> Task directions:
Here are some records. Copy each one exactly.
__________
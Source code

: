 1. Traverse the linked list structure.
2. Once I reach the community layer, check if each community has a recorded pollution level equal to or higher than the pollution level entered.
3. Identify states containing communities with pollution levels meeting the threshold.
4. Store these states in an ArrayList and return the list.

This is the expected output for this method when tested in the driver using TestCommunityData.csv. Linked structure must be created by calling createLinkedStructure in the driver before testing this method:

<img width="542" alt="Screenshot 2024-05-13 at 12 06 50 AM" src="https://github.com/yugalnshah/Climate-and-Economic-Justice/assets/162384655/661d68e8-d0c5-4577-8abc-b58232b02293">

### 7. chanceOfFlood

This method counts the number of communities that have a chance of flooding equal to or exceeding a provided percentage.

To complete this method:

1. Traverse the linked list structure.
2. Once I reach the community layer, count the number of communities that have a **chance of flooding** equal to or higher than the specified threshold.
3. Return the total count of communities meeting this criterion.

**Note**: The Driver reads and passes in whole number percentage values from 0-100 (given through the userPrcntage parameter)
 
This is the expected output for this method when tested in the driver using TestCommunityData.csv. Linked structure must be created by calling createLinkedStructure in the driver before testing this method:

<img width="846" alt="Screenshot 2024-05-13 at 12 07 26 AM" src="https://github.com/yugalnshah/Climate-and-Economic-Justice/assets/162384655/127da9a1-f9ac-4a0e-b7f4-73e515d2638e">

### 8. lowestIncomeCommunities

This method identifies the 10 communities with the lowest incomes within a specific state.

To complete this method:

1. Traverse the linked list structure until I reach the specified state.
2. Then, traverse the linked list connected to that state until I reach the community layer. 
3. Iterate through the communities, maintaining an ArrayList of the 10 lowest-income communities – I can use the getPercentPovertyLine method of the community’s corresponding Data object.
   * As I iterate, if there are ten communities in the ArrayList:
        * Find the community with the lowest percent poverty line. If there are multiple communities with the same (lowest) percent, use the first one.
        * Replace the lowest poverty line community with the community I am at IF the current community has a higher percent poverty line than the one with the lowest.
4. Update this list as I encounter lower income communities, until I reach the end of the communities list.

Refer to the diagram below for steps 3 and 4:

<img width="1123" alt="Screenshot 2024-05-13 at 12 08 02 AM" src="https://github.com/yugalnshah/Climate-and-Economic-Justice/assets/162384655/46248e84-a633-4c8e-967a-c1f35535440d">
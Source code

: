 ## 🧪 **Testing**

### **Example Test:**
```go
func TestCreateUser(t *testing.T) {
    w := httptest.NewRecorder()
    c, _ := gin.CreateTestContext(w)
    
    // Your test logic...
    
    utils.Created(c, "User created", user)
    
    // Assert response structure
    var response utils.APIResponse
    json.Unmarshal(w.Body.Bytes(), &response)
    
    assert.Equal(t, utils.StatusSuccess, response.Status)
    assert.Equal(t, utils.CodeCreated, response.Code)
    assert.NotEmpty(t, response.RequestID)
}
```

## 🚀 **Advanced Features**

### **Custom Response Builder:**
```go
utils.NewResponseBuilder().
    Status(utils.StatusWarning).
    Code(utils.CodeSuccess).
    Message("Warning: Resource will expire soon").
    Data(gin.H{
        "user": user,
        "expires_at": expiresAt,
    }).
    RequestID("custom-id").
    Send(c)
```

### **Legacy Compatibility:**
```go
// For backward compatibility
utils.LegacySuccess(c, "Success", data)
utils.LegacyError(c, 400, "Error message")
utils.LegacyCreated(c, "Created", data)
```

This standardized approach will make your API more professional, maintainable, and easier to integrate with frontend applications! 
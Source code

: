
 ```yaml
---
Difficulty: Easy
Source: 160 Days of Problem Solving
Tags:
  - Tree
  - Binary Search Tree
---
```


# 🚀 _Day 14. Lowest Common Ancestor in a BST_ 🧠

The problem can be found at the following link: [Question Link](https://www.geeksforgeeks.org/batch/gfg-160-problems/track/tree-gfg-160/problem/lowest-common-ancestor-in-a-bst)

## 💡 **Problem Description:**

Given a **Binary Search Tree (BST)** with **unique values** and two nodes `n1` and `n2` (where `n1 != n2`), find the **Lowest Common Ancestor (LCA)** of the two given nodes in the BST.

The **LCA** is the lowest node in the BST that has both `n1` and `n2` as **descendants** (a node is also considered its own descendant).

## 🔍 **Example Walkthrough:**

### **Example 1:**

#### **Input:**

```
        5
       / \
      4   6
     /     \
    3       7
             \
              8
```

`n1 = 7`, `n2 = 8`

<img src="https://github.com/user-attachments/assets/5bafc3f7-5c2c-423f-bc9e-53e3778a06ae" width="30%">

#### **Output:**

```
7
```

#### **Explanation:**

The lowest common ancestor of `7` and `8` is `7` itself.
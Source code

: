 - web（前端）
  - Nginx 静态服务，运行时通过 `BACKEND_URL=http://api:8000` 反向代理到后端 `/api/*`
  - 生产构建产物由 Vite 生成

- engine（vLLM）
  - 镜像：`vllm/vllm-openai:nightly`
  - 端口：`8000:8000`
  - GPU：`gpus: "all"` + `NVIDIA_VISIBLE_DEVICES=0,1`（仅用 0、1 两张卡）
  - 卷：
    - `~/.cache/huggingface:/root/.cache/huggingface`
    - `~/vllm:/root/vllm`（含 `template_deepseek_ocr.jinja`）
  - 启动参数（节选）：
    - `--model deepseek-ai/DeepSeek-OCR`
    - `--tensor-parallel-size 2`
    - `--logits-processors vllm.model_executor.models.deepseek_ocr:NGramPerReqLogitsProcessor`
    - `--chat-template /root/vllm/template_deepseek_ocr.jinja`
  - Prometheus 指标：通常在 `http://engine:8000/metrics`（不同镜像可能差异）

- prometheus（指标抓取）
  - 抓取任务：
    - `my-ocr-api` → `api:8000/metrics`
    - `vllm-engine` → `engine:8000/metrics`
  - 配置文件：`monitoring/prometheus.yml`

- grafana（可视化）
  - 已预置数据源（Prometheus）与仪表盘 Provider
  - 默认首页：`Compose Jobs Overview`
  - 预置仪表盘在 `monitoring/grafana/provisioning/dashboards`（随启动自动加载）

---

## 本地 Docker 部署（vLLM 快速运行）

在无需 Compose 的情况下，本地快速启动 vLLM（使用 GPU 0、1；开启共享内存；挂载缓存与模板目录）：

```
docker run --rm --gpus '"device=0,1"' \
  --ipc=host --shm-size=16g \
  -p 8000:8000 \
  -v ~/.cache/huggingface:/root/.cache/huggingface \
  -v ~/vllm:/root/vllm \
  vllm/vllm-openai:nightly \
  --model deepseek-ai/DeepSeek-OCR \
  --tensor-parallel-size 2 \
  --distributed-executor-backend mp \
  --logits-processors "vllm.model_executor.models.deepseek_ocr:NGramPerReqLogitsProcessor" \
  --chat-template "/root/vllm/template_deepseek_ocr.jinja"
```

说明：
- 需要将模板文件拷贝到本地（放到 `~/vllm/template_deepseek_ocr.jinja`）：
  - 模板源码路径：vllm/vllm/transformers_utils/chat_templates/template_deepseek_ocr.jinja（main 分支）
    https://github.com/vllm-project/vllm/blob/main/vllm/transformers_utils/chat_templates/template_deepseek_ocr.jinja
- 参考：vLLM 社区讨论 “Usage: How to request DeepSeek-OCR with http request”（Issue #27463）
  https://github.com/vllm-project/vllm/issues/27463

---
__________
> Response area:
Source code

: 1. Traverse the linked list structure.
2. Once I reach the community layer, check if each community has a recorded pollution level equal to or higher than the pollution level entered.
3. Identify states containing communities with pollution levels meeting the threshold.
4. Store these states in an ArrayList and return the list.

This is the expected output for this method when tested in the driver using TestCommunityData.csv. Linked structure must be created by calling createLinkedStructure in the driver before testing this method:

<img width="542" alt="Screenshot 2024-05-13 at 12 06 50 AM" src="https://github.com/yugalnshah/Climate-and-Economic-Justice/assets/162384655/661d68e8-d0c5-4577-8abc-b58232b02293">

### 7. chanceOfFlood

This method counts the number of communities that have a chance of flooding equal to or exceeding a provided percentage.

To complete this method:

1. Traverse the linked list structure.
2. Once I reach the community layer, count the number of communities that have a **chance of flooding** equal to or higher than the specified threshold.
3. Return the total count of communities meeting this criterion.

**Note**: The Driver reads and passes in whole number percentage values from 0-100 (given through the userPrcntage parameter)
 
This is the expected output for this method when tested in the driver using TestCommunityData.csv. Linked structure must be created by calling createLinkedStructure in the driver before testing this method:

<img width="846" alt="Screenshot 2024-05-13 at 12 07 26 AM" src="https://github.com/yugalnshah/Climate-and-Economic-Justice/assets/162384655/127da9a1-f9ac-4a0e-b7f4-73e515d2638e">

### 8. lowestIncomeCommunities

This method identifies the 10 communities with the lowest incomes within a specific state.

To complete this method:

1. Traverse the linked list structure until I reach the specified state.
2. Then, traverse the linked list connected to that state until I reach the community layer. 
3. Iterate through the communities, maintaining an ArrayList of the 10 lowest-income communities – I can use the getPercentPovertyLine method of the community’s corresponding Data object.
   * As I iterate, if there are ten communities in the ArrayList:
        * Find the community with the lowest percent poverty line. If there are multiple communities with the same (lowest) percent, use the first one.
        * Replace the lowest poverty line community with the community I am at IF the current community has a higher percent poverty line than the one with the lowest.
4. Update this list as I encounter lower income communities, until I reach the end of the communities list.

Refer to the diagram below for steps 3 and 4:

<img width="1123" alt="Screenshot 2024-05-13 at 12 08 02 AM" src="https://github.com/yugalnshah/Climate-and-Economic-Justice/assets/162384655/46248e84-a633-4c8e-967a-c1f35535440d">
Source code

: ## 🧪 **Testing**

### **Example Test:**
```go
func TestCreateUser(t *testing.T) {
    w := httptest.NewRecorder()
    c, _ := gin.CreateTestContext(w)
    
    // Your test logic...
    
    utils.Created(c, "User created", user)
    
    // Assert response structure
    var response utils.APIResponse
    json.Unmarshal(w.Body.Bytes(), &response)
    
    assert.Equal(t, utils.StatusSuccess, response.Status)
    assert.Equal(t, utils.CodeCreated, response.Code)
    assert.NotEmpty(t, response.RequestID)
}
```

## 🚀 **Advanced Features**

### **Custom Response Builder:**
```go
utils.NewResponseBuilder().
    Status(utils.StatusWarning).
    Code(utils.CodeSuccess).
    Message("Warning: Resource will expire soon").
    Data(gin.H{
        "user": user,
        "expires_at": expiresAt,
    }).
    RequestID("custom-id").
    Send(c)
```

### **Legacy Compatibility:**
```go
// For backward compatibility
utils.LegacySuccess(c, "Success", data)
utils.LegacyError(c, 400, "Error message")
utils.LegacyCreated(c, "Created", data)
```

This standardized approach will make your API more professional, maintainable, and easier to integrate with frontend applications! 
Source code

:
 ```yaml
---
Difficulty: Easy
Source: 160 Days of Problem Solving
Tags:
  - Tree
  - Binary Search Tree
---
```


# 🚀 _Day 14. Lowest Common Ancestor in a BST_ 🧠

The problem can be found at the following link: [Question Link](https://www.geeksforgeeks.org/batch/gfg-160-problems/track/tree-gfg-160/problem/lowest-common-ancestor-in-a-bst)

## 💡 **Problem Description:**

Given a **Binary Search Tree (BST)** with **unique values** and two nodes `n1` and `n2` (where `n1 != n2`), find the **Lowest Common Ancestor (LCA)** of the two given nodes in the BST.

The **LCA** is the lowest node in the BST that has both `n1` and `n2` as **descendants** (a node is also considered its own descendant).

## 🔍 **Example Walkthrough:**

### **Example 1:**

#### **Input:**

```
        5
       / \
      4   6
     /     \
    3       7
             \
              8
```

`n1 = 7`, `n2 = 8`

<img src="https://github.com/user-attachments/assets/5bafc3f7-5c2c-423f-bc9e-53e3778a06ae" width="30%">

#### **Output:**

```
7
```

#### **Explanation:**

The lowest common ancestor of `7` and `8` is `7` itself.
Source code

: - web（前端）
  - Nginx 静态服务，运行时通过 `BACKEND_URL=http://api:8000` 反向代理到后端 `/api/*`
  - 生产构建产物由 Vite 生成

- engine（vLLM）
  - 镜像：`vllm/vllm-openai:nightly`
  - 端口：`8000:8000`
  - GPU：`gpus: "all"` + `NVIDIA_VISIBLE_DEVICES=0,1`（仅用 0、1 两张卡）
  - 卷：
    - `~/.cache/huggingface:/root/.cache/huggingface`
    - `~/vllm:/root/vllm`（含 `template_deepseek_ocr.jinja`）
  - 启动参数（节选）：
    - `--model deepseek-ai/DeepSeek-OCR`
    - `--tensor-parallel-size 2`
    - `--logits-processors vllm.model_executor.models.deepseek_ocr:NGramPerReqLogitsProcessor`
    - `--chat-template /root/vllm/template_deepseek_ocr.jinja`
  - Prometheus 指标：通常在 `http://engine:8000/metrics`（不同镜像可能差异）

- prometheus（指标抓取）
  - 抓取任务：
    - `my-ocr-api` → `api:8000/metrics`
    - `vllm-engine` → `engine:8000/metrics`
  - 配置文件：`monitoring/prometheus.yml`

- grafana（可视化）
  - 已预置数据源（Prometheus）与仪表盘 Provider
  - 默认首页：`Compose Jobs Overview`
  - 预置仪表盘在 `monitoring/grafana/provisioning/dashboards`（随启动自动加载）

---

## 本地 Docker 部署（vLLM 快速运行）

在无需 Compose 的情况下，本地快速启动 vLLM（使用 GPU 0、1；开启共享内存；挂载缓存与模板目录）：

```
docker run --rm --gpus '"device=0,1"' \
  --ipc=host --shm-size=16g \
  -p 8000:8000 \
  -v ~/.cache/huggingface:/root/.cache/huggingface \
  -v ~/vllm:/root/vllm \
  vllm/vllm-openai:nightly \
  --model deepseek-ai/DeepSeek-OCR \
  --tensor-parallel-size 2 \
  --distributed-executor-backend mp \
  --logits-processors "vllm.model_executor.models.deepseek_ocr:NGramPerReqLogitsProcessor" \
  --chat-template "/root/vllm/template_deepseek_ocr.jinja"
```

说明：
- 需要将模板文件拷贝到本地（放到 `~/vllm/template_deepseek_ocr.jinja`）：
  - 模板源码路径：vllm/vllm/transformers_utils/chat_templates/template_deepseek_ocr.jinja（main 分支）
    https://github.com/vllm-project/vllm/blob/main/vllm/transformers_utils/chat_templates/template_deepseek_ocr.jinja
- 参考：vLLM 社区讨论 “Usage: How to request DeepSeek-OCR with http request”（Issue #27463）
  https://github.com/vllm-project/vllm/issues/27463

---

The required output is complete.